Search code examples
apache-kafkaapache-drill

Using Apache Drill to query kafka


I have been trying to figure out a way to use Apache Drill to query Kafka topics using SQL. Can some one give me a starter point so as to how can I connect drill to kafka. Any help would be appreciated.


Solution

  • Support for querying Kafka has been added in Drill 1.12 . I haven't used it myself but I will provide a quick outline of the general configuration required. If you run into more issues please contact us on Drill's mailing list http://drill.apache.org/mailinglists/ . We can help you debug the issue and then post the results here.
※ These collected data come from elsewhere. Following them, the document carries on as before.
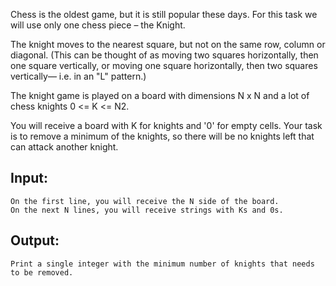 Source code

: Chess is the oldest game, but it is still popular these days. For this task we will use only one chess piece – the Knight. 

The knight moves to the nearest square, but not on the same row, column or diagonal. (This can be thought of as moving two squares horizontally, then one square vertically, or moving one square horizontally, then two squares vertically— i.e. in an "L" pattern.) 

The knight game is played on a board with dimensions N x N and a lot of chess knights 0 <= K <= N2. 

You will receive a board with K for knights and '0' for empty cells. Your task is to remove a minimum of the knights, so there will be no knights left that can attack another knight. 

## Input:

	On the first line, you will receive the N side of the board.
	On the next N lines, you will receive strings with Ks and 0s.
	
## Output:

	Print a single integer with the minimum number of knights that needs to be removed.
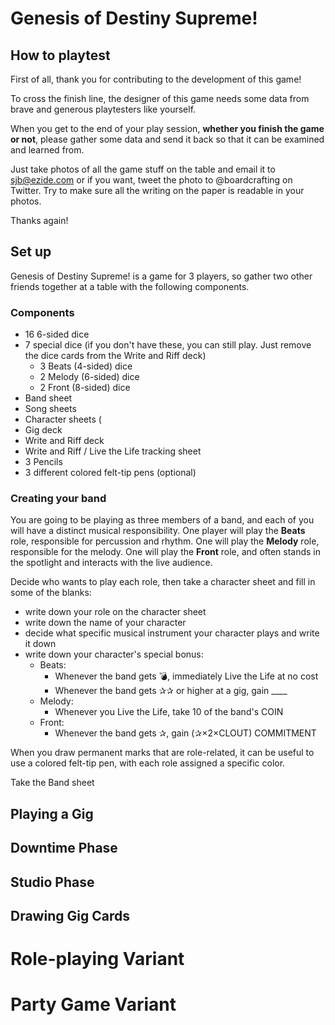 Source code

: # Genesis of Destiny Supreme!

## How to playtest

First of all, thank you for contributing to the development of this game!

To cross the finish line, the designer of this game needs some data from
brave and generous playtesters like yourself.

When you get to the end of your play session, **whether you finish the game
or not**, please gather some data and send it back so that it can be examined
and learned from.

Just take photos of all the game stuff on the table and email it to
sjb@ezide.com or if you want, tweet the photo to @boardcrafting on Twitter.
Try to make sure all the writing on the paper is readable in your photos.

Thanks again!


## Set up

Genesis of Destiny Supreme! is a game for 3 players, so gather two other
friends together at a table with the following components.

### Components

 * 16 6-sided dice
 * 7 special dice (if you don't have these, you can still play. Just remove the dice cards from the Write and Riff deck)
   * 3 Beats (4-sided) dice
   * 2 Melody (6-sided) dice
   * 2 Front (8-sided) dice
 * Band sheet
 * Song sheets
 * Character sheets (
 * Gig deck
 * Write and Riff deck
 * Write and Riff / Live the Life tracking sheet
 * 3 Pencils
 * 3 different colored felt-tip pens (optional)

### Creating your band

You are going to be playing as three members of a band, and each of you will
have a distinct musical responsibility. One player will play the **Beats**
role, responsible for percussion and rhythm. One will play the **Melody**
role, responsible for the melody. One will play the **Front** role, and often
stands in the spotlight and interacts with the live audience.

Decide who wants to play each role, then take a character sheet and fill in
some of the blanks:

 * write down your role on the character sheet
 * write down the name of your character
 * decide what specific musical instrument your character plays and write it down
 * write down your character's special bonus:
   * Beats:
     * Whenever the band gets 💣, immediately Live the Life at no cost
     * Whenever the band gets ✰✰ or higher at a gig, gain ____
   * Melody:
     * Whenever you Live the Life, take 10 of the band's COIN
   * Front:
     * Whenever the band gets ✰, gain (✰×2×CLOUT) COMMITMENT

When you draw permanent marks that are role-related, it can be useful to
use a colored felt-tip pen, with each role assigned a specific color.

Take the Band sheet

## Playing a Gig

## Downtime Phase

## Studio Phase

## Drawing Gig Cards


# Role-playing Variant

# Party Game Variant
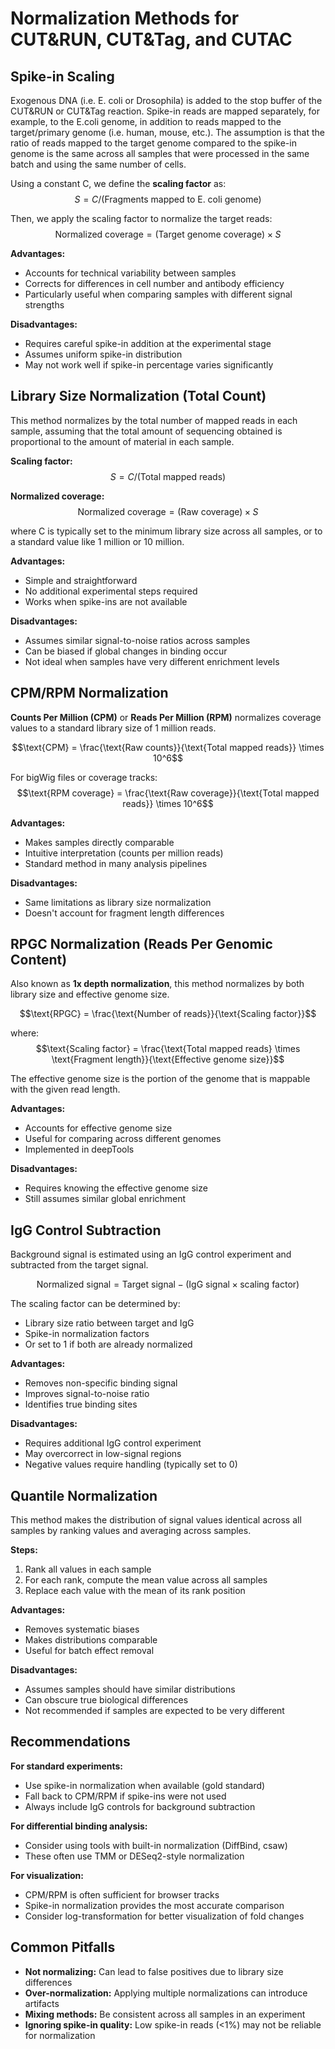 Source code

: # Normalization Methods for CUT&RUN, CUT&Tag, and CUTAC

## Spike-in Scaling

Exogenous DNA (i.e. E. coli or Drosophila) is added to the stop buffer of the CUT&RUN or CUT&Tag reaction. Spike-in reads are mapped separately, for example, to the E.coli genome, in addition to reads mapped to the target/primary genome (i.e. human, mouse, etc.). The assumption is that the ratio of reads mapped to the target genome compared to the spike-in genome is the same across all samples that were processed in the same batch and using the same number of cells. 

Using a constant C, we define the **scaling factor** as:
$$S = C / (\text{Fragments mapped to E. coli genome})$$

Then, we apply the scaling factor to normalize the target reads:
$$\text{Normalized coverage} = (\text{Target genome coverage}) \times S$$

**Advantages:**
- Accounts for technical variability between samples
- Corrects for differences in cell number and antibody efficiency
- Particularly useful when comparing samples with different signal strengths

**Disadvantages:**
- Requires careful spike-in addition at the experimental stage
- Assumes uniform spike-in distribution
- May not work well if spike-in percentage varies significantly

## Library Size Normalization (Total Count)

This method normalizes by the total number of mapped reads in each sample, assuming that the total amount of sequencing obtained is proportional to the amount of material in each sample.

**Scaling factor:**
$$S = C / (\text{Total mapped reads})$$

**Normalized coverage:**
$$\text{Normalized coverage} = (\text{Raw coverage}) \times S$$

where C is typically set to the minimum library size across all samples, or to a standard value like 1 million or 10 million.

**Advantages:**
- Simple and straightforward
- No additional experimental steps required
- Works when spike-ins are not available

**Disadvantages:**
- Assumes similar signal-to-noise ratios across samples
- Can be biased if global changes in binding occur
- Not ideal when samples have very different enrichment levels

## CPM/RPM Normalization

**Counts Per Million (CPM)** or **Reads Per Million (RPM)** normalizes coverage values to a standard library size of 1 million reads.

$$\text{CPM} = \frac{\text{Raw counts}}{\text{Total mapped reads}} \times 10^6$$

For bigWig files or coverage tracks:
$$\text{RPM coverage} = \frac{\text{Raw coverage}}{\text{Total mapped reads}} \times 10^6$$

**Advantages:**
- Makes samples directly comparable
- Intuitive interpretation (counts per million reads)
- Standard method in many analysis pipelines

**Disadvantages:**
- Same limitations as library size normalization
- Doesn't account for fragment length differences

## RPGC Normalization (Reads Per Genomic Content)

Also known as **1x depth normalization**, this method normalizes by both library size and effective genome size.

$$\text{RPGC} = \frac{\text{Number of reads}}{\text{Scaling factor}}$$

where:
$$\text{Scaling factor} = \frac{\text{Total mapped reads} \times \text{Fragment length}}{\text{Effective genome size}}$$

The effective genome size is the portion of the genome that is mappable with the given read length.

**Advantages:**
- Accounts for effective genome size
- Useful for comparing across different genomes
- Implemented in deepTools

**Disadvantages:**
- Requires knowing the effective genome size
- Still assumes similar global enrichment

## IgG Control Subtraction

Background signal is estimated using an IgG control experiment and subtracted from the target signal.

$$\text{Normalized signal} = \text{Target signal} - (\text{IgG signal} \times \text{scaling factor})$$

The scaling factor can be determined by:
- Library size ratio between target and IgG
- Spike-in normalization factors
- Or set to 1 if both are already normalized

**Advantages:**
- Removes non-specific binding signal
- Improves signal-to-noise ratio
- Identifies true binding sites

**Disadvantages:**
- Requires additional IgG control experiment
- May overcorrect in low-signal regions
- Negative values require handling (typically set to 0)

## Quantile Normalization

This method makes the distribution of signal values identical across all samples by ranking values and averaging across samples.

**Steps:**
1. Rank all values in each sample
2. For each rank, compute the mean value across all samples
3. Replace each value with the mean of its rank position

**Advantages:**
- Removes systematic biases
- Makes distributions comparable
- Useful for batch effect removal

**Disadvantages:**
- Assumes samples should have similar distributions
- Can obscure true biological differences
- Not recommended if samples are expected to be very different

## Recommendations

**For standard experiments:**
- Use spike-in normalization when available (gold standard)
- Fall back to CPM/RPM if spike-ins were not used
- Always include IgG controls for background subtraction

**For differential binding analysis:**
- Consider using tools with built-in normalization (DiffBind, csaw)
- These often use TMM or DESeq2-style normalization

**For visualization:**
- CPM/RPM is often sufficient for browser tracks
- Spike-in normalization provides the most accurate comparison
- Consider log-transformation for better visualization of fold changes

## Common Pitfalls

- **Not normalizing:** Can lead to false positives due to library size differences
- **Over-normalization:** Applying multiple normalizations can introduce artifacts
- **Mixing methods:** Be consistent across all samples in an experiment
- **Ignoring spike-in quality:** Low spike-in reads (<1%) may not be reliable for normalization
    The general outline of what you need to do is the following:

    1. Create a storage plugin in Drill's web ui. Name the plugin kafka

      {
        "bootstrap.servers": "broker_1:port1,broker_2:port2",
        "group.id": "drill-consumer-group-1",
        "enabled": true
      }
      
    2. After creating the plugin configuration, set the appropriate kafka message deserializer for your query: alter session set store.kafka.record.reader = org.apache.drill.exec.store.kafka.decoders.JsonMessageReader
    3. Also set a poll timeout that works for your query: alter session set store.kafka.poll.timeout = 200
    4. Try out a query: select * from kafka.myTopic;